Stored dataset items:
......
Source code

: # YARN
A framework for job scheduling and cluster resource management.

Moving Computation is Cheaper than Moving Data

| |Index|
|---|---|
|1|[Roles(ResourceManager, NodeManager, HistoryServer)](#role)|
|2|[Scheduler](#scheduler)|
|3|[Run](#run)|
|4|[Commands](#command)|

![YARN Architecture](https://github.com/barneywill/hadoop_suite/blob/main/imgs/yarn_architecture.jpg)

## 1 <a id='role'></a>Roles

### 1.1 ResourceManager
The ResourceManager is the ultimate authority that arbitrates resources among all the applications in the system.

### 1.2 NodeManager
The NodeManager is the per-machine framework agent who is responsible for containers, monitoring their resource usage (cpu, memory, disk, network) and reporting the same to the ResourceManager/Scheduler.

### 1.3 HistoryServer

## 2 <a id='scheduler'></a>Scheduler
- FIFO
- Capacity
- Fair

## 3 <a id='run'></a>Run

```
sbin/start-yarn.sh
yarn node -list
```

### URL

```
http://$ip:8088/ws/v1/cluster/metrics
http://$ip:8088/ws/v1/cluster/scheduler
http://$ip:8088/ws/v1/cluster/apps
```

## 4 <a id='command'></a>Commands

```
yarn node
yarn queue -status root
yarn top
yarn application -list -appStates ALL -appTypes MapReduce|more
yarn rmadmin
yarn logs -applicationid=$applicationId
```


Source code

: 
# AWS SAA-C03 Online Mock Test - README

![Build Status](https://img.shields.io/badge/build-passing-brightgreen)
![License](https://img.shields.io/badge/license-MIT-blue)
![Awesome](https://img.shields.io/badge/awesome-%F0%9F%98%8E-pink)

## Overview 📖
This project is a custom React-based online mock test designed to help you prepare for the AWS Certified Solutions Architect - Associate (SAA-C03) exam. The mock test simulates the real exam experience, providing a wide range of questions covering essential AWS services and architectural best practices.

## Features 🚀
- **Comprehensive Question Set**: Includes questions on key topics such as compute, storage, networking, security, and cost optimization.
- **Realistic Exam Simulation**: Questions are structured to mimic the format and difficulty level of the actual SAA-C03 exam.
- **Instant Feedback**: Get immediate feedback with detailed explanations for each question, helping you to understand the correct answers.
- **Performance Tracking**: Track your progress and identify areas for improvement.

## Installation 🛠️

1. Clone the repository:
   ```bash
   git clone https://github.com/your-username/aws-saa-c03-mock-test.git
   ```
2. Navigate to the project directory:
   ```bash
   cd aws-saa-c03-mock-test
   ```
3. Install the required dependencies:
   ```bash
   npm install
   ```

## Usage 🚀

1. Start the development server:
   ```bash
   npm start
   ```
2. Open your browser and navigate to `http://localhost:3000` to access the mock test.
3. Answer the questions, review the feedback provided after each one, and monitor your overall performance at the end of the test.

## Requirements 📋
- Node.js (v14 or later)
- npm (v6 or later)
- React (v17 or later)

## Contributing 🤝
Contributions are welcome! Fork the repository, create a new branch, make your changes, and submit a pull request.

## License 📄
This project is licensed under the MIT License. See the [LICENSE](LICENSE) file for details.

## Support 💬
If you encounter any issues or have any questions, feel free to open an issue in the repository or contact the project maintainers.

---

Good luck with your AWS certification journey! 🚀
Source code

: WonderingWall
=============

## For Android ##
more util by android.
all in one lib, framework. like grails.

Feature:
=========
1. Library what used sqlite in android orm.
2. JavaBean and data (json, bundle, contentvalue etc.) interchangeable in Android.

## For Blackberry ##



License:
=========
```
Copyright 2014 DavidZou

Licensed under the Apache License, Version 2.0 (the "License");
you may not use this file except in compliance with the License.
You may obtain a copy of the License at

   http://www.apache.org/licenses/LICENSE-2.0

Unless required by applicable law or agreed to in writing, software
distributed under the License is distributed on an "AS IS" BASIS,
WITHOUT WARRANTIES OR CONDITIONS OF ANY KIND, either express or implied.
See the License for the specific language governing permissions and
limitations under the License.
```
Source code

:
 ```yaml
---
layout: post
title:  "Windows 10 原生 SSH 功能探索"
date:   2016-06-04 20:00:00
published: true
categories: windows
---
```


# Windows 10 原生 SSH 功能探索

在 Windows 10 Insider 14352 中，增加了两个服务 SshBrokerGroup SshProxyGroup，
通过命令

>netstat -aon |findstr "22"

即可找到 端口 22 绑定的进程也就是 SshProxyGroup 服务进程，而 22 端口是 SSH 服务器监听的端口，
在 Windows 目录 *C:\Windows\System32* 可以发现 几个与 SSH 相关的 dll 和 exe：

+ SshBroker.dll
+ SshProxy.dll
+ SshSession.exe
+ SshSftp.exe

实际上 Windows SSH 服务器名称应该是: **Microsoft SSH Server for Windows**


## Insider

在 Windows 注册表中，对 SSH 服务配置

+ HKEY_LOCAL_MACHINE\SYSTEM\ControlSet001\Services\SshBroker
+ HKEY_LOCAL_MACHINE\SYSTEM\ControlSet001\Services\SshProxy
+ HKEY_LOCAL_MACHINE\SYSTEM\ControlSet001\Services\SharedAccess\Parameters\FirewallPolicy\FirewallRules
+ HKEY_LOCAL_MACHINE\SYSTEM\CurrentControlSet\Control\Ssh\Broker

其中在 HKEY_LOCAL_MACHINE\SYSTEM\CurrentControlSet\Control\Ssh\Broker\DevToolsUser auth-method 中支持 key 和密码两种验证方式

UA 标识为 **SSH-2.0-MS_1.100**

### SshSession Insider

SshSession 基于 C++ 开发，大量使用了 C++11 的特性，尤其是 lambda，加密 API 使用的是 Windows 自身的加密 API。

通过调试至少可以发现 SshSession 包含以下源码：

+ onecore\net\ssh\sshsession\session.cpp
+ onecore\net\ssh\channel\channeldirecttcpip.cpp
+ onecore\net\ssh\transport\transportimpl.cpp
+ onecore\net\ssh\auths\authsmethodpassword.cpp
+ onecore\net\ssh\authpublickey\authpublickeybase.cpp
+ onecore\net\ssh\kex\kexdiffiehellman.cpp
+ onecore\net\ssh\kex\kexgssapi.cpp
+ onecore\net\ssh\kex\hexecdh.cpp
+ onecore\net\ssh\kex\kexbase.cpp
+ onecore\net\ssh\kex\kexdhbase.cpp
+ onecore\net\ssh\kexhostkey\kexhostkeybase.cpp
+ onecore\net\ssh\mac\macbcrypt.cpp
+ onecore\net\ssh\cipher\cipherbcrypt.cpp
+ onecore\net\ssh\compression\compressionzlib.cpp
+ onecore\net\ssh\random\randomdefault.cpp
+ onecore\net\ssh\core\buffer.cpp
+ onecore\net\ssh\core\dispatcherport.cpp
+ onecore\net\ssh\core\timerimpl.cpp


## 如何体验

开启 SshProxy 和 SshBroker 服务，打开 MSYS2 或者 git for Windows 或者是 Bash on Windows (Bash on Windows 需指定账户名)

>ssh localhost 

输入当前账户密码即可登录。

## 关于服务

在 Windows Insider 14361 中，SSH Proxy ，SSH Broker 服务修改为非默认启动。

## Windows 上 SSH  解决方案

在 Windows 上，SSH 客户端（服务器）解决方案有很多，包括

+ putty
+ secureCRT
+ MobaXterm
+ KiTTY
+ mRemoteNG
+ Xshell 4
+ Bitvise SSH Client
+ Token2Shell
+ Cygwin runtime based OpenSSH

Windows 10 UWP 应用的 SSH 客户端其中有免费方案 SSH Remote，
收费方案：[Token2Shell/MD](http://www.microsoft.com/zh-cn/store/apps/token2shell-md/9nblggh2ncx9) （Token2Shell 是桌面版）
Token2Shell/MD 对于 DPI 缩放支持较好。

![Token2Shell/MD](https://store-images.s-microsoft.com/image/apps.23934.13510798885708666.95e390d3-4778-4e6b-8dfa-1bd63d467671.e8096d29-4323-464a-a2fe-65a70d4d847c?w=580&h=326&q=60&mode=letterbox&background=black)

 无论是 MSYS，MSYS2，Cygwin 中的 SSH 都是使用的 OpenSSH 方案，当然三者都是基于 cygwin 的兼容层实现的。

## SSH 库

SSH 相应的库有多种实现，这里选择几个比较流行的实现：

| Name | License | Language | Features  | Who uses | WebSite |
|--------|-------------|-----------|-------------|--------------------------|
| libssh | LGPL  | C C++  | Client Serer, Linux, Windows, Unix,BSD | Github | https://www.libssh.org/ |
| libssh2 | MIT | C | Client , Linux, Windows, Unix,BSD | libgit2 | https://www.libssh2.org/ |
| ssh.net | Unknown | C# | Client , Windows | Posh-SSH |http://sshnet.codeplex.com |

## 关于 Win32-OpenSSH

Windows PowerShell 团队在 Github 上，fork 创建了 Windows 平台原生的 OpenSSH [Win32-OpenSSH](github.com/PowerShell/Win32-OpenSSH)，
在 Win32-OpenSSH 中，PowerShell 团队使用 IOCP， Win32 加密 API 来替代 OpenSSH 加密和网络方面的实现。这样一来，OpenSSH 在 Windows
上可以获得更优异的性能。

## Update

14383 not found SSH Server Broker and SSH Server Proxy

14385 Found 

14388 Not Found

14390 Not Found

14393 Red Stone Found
......
Work instructions – Check every line above for the string "功能探索", and copy the ones that have it.

Exercise answer –
title:  "Windows 10 原生 SSH 功能探索"
# Windows 10 原生 SSH 功能探索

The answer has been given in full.